The short film, WAITING ROOM, was released as the Winner for the 2018 Nashville 48 Hour Film Project. I am so proud of the cast and crew of this film. We had a blast shooting this despite the road blocks and the amount of perspiration spent on the third floor of an unused creepy hospital.

It was a whirlwind as I was baptized by fire as the 1st AD (first assistant director), a role on set I had never performed to its full capacity and never on a 48-hour film. Everyone on set did multiple tasks not completely traditional to their assigned roles, therefore everyone was helping one another and having the same challenges. I was a producer and a production manager as well. The set up behind the scenes fascinates me. And from what I've experienced on multiple occasions is if the behind-the-scenes is in order and harmony exists among crew, you have a successful end-product. Communication is the most important aspect of creating a positive set-experience, with clearly defined crew positions playing a close second. The Dunlap Brothers were prepared to make this a reality and signing on for this film was something I had zero doubts about.
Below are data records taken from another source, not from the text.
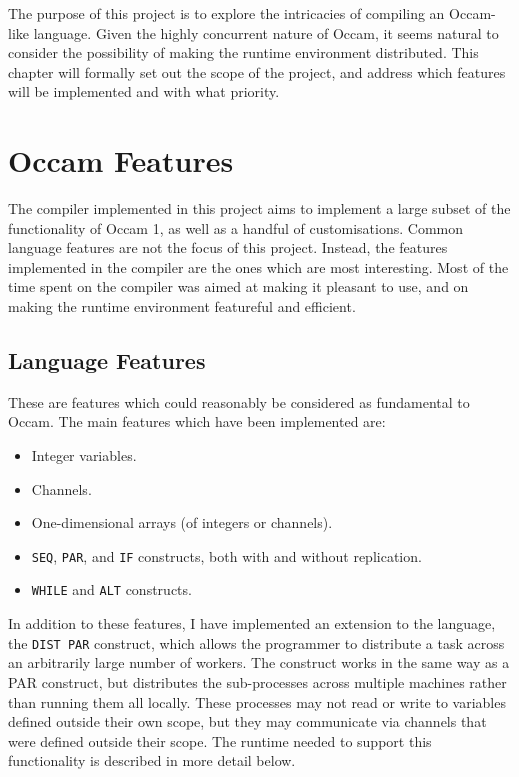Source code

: The purpose of this project is to explore the intricacies of compiling an
Occam-like language. Given the highly concurrent nature of Occam, it seems
natural to consider the possibility of making the runtime environment
distributed. This chapter will formally set out the scope of the project, and
address which features will be implemented and with what priority.

\section{Occam Features}

The compiler implemented in this project aims to implement a large subset of
the functionality of Occam 1, as well as a handful of customisations. Common
language features are not the focus of this project. Instead, the features
implemented in the compiler are the ones which are most interesting. Most of the
time spent on the compiler was aimed at making it pleasant to use, and on making
the runtime environment featureful and efficient.

\subsection{Language Features}

These are features which could reasonably be considered as fundamental to Occam.
The main features which have been implemented are:
\begin{itemize}
  \item Integer variables.
  \item Channels.
  \item One-dimensional arrays (of integers or channels).
  \item \texttt{SEQ}, \texttt{PAR}, and \texttt{IF} constructs, both with and
        without replication.
  \item \texttt{WHILE} and \texttt{ALT} constructs.
\end{itemize}
In addition to these features, I have implemented an extension to the language,
the \texttt{DIST PAR} construct, which allows the programmer to distribute
a task across an arbitrarily large number of workers. The construct works in the
same way as a PAR construct, but distributes the sub-processes across multiple
machines rather than running them all locally. These processes may not read or
write to variables defined outside their own scope, but they may communicate via
channels that were defined outside their scope. The runtime needed to support
this functionality is described in more detail below.


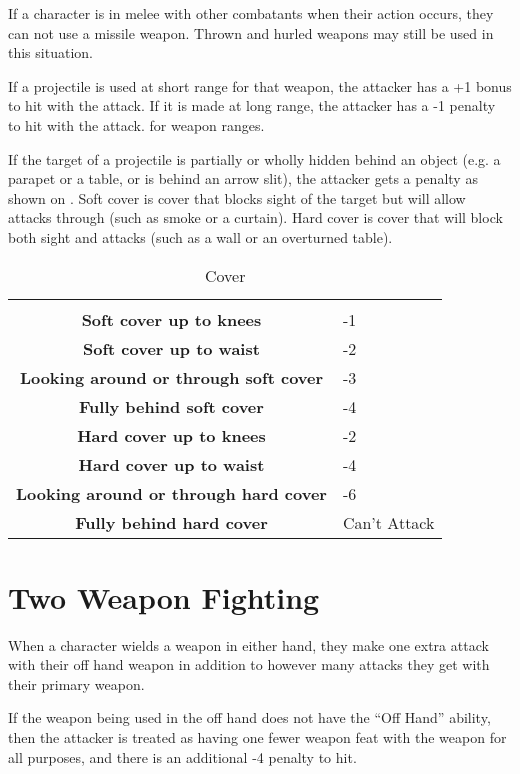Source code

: \begin{multicols*}{2}
If a character is in melee with other combatants when their action occurs, they can not use a missile weapon. Thrown and hurled weapons may still be used in this situation.

If a projectile is used at short range for that weapon, the attacker has a +1 bonus to hit with the attack. If it is made at long range, the attacker has a -1 penalty to hit with the attack.  for weapon ranges.

If the target of a projectile is partially or wholly hidden behind an object (e.g. a parapet or a table, or is behind an arrow slit), the attacker gets a penalty as shown on . Soft cover is cover that blocks sight of the target but will allow attacks through (such as smoke or a curtain). Hard cover is cover that will block both sight and attacks (such as a wall or an overturned table).

\begin {table}[H]
	\caption{Cover}\label{tab:Cover}
  \begin{tabularx}{\columnwidth}{>{\bfseries}cY}
	 & \\
	Soft cover up to knees & -1\\
	Soft cover up to waist & -2\\
	Looking around or through soft cover & -3\\
	Fully behind soft cover & -4\\
	Hard cover up to knees & -2\\
	Hard cover up to waist & -4\\
	Looking around or through hard cover & -6\\
	Fully behind hard cover & Can’t Attack
  \end {tabularx}
\end {table}

\section{Two Weapon Fighting}
When a character wields a weapon in either hand, they make one extra attack with their off hand weapon in addition to however many attacks they get with their primary weapon.

If the weapon being used in the off hand does not have the “Off Hand” ability, then the attacker is treated as having one fewer weapon feat with the weapon for all purposes, and there is an additional -4 penalty to hit.


\end{multicols*}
Feel free to comment below!

STAY is a short film released this year after a short festival run at The Jersey Shore Film Festival.
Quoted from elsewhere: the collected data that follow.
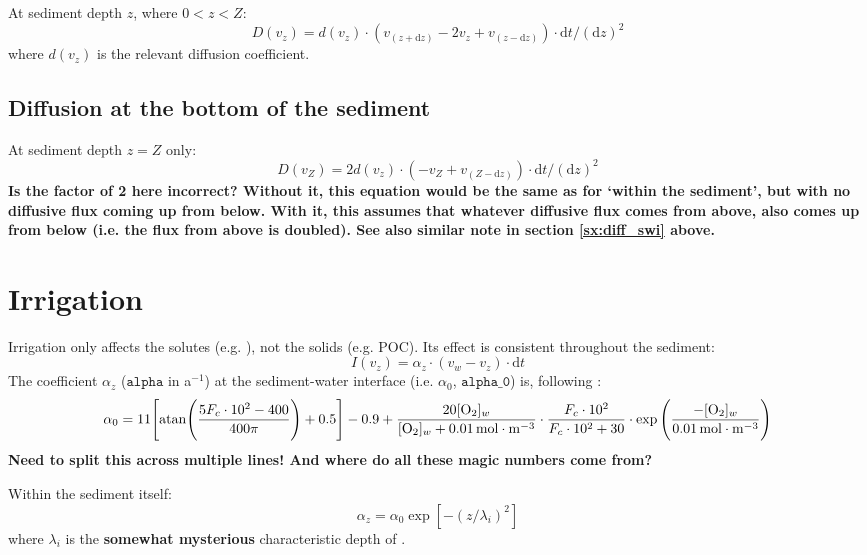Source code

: \documentclass[a4paper]{article}
\newcommand{\D}[1]{\mathrm{d}#1}
\newcommand{\code}[1]{\texttt{#1}}
\newcommand{\molmmm}{\mathrm{mol}\cdot\mathrm{m}^{-3}}
\newcommand{\wtf}[1]{\textcolor{Cerulean}{\textbf{#1}}}
\begin{document}
At sediment depth $z$, where $0 < z < Z$:
\begin{equation}
D(v_z) = d(v_z) \cdot (v_{(z+\D{z})} - 2 v_z + v_{(z-\D{z})}) \cdot \D{t} / (\D{z})^2
\end{equation}
where $d(v_z)$ is the relevant diffusion coefficient.

\subsection{Diffusion at the bottom of the sediment}\label{sx:diff_bot}

At sediment depth $z = Z$ only:
\begin{equation}
D(v_Z) = 2 d(v_z) \cdot (-v_Z + v_{(Z-\D{z})}) \cdot \D{t} / (\D{z})^2
\end{equation}
\wtf{Is the factor of 2 here incorrect? Without it, this equation would be the same as for `within the sediment', but with no diffusive flux coming up from below. With it, this assumes that whatever diffusive flux comes from above, also comes up from below (i.e. the flux from above is doubled). See also similar note in section \ref{sx:diff_swi} above.}

\section{Irrigation}

Irrigation only affects the solutes (e.g. ), not the solids (e.g. POC). Its effect is consistent throughout the sediment:
\begin{equation}
I(v_z) = \alpha_z \cdot (v_w - v_z) \cdot \D{t}
\end{equation}
The coefficient $\alpha_z$ ($\code{alpha}$ in a$^{-1}$) at the sediment-water interface (i.e. $\alpha_0$, $\code{alpha\_0}$) is, following \citet{archer_model_2002}:
\begin{equation}
\alpha_0 = 11 \Bigg[ \mathrm{atan} \Bigg( \frac{5 F_c \cdot 10^2 - 400}{400 \pi} \Bigg) + 0.5 \Bigg] - 0.9 + \frac{20 [\ce{O2}]_w}{[\ce{O2}]_w + 0.01 \, \molmmm} \cdot \frac{F_c \cdot 10^2}{F_c \cdot 10^2 + 30} \cdot \exp \Bigg(\frac{-[\ce{O2}]_w}{0.01 \, \molmmm}\Bigg)
\end{equation}
\wtf{Need to split this across multiple lines! And where do all these magic numbers come from?}

Within the sediment itself:
\begin{equation}
\alpha_z = \alpha_0 \exp [-(z/\lambda_i)^2]
\end{equation}
where $\lambda_i$ is the \wtf{somewhat mysterious} characteristic depth of \citet{archer_model_2002}.


\end{document}
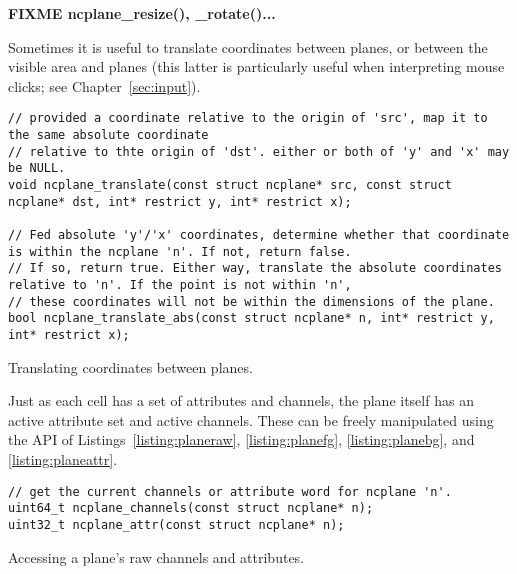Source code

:\textbf{FIXME ncplane\_resize(), \_rotate()...}

Sometimes it is useful to translate coordinates between planes, or between the
visible area and planes (this latter is particularly useful when interpreting
mouse clicks; see Chapter~\ref{sec:input}).
\begin{listing}[!htb]
\begin{verbatim}
// provided a coordinate relative to the origin of 'src', map it to the same absolute coordinate
// relative to thte origin of 'dst'. either or both of 'y' and 'x' may be NULL.
void ncplane_translate(const struct ncplane* src, const struct ncplane* dst, int* restrict y, int* restrict x);

// Fed absolute 'y'/'x' coordinates, determine whether that coordinate is within the ncplane 'n'. If not, return false.
// If so, return true. Either way, translate the absolute coordinates relative to 'n'. If the point is not within 'n',
// these coordinates will not be within the dimensions of the plane.
bool ncplane_translate_abs(const struct ncplane* n, int* restrict y, int* restrict x);
\end{verbatim}
\caption{Translating coordinates between planes.}
\end{listing}

Just as each cell has a set of attributes and channels, the plane itself has
an active attribute set and active channels. These can be freely manipulated
using the API of Listings~\ref{listing:planeraw}, \ref{listing:planefg}, \ref{listing:planebg}, and
\ref{listing:planeattr}.

\begin{listing}[!htb]
\begin{verbatim}
// get the current channels or attribute word for ncplane 'n'.
uint64_t ncplane_channels(const struct ncplane* n);
uint32_t ncplane_attr(const struct ncplane* n);
\end{verbatim}
\caption{Accessing a plane's raw channels and attributes.}
\label{listing:planeraw}
\end{listing}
The cast and crew for this gem was created with great effort, but one that was well worth it in the end. We'd prepared months for this shoot. Our crew came from all over the country.

Day one, I was lying on cold concrete for over an hour on a street in rural Tennessee as they placed fake blood on my face and framed up several shots for the day. A police officer came to see what was up and when he got closer he exclaimed, "oh! You're shootin' a movie!". I was emotionally tapped out when we wrapped and cried on the car-ride home. You'll know what I mean if you've watched it.

I looked to experiences I've had that match the height of the emotion in the moment when preparing for this character. I watched my Meemaw, my maternal grandmother (God-rest her soul), grieve my Peepaw and all the while wishing I could take her pain away. Just months after his passing, extended family gathered for her birthday and a big potluck. I selected a hand-made cedar-wood frame and put a picture of her and my grandfather in it from when they visited the Holy Lands together. It took her breath away, and in that same moment caused her heart to break all over again. I was horrified and confused and felt responsible for her pain, yet my mother told me that it was a sweet thought and to let her grieve. Experiencing her pain brought me into that place with her - deepening my appreciation for their love.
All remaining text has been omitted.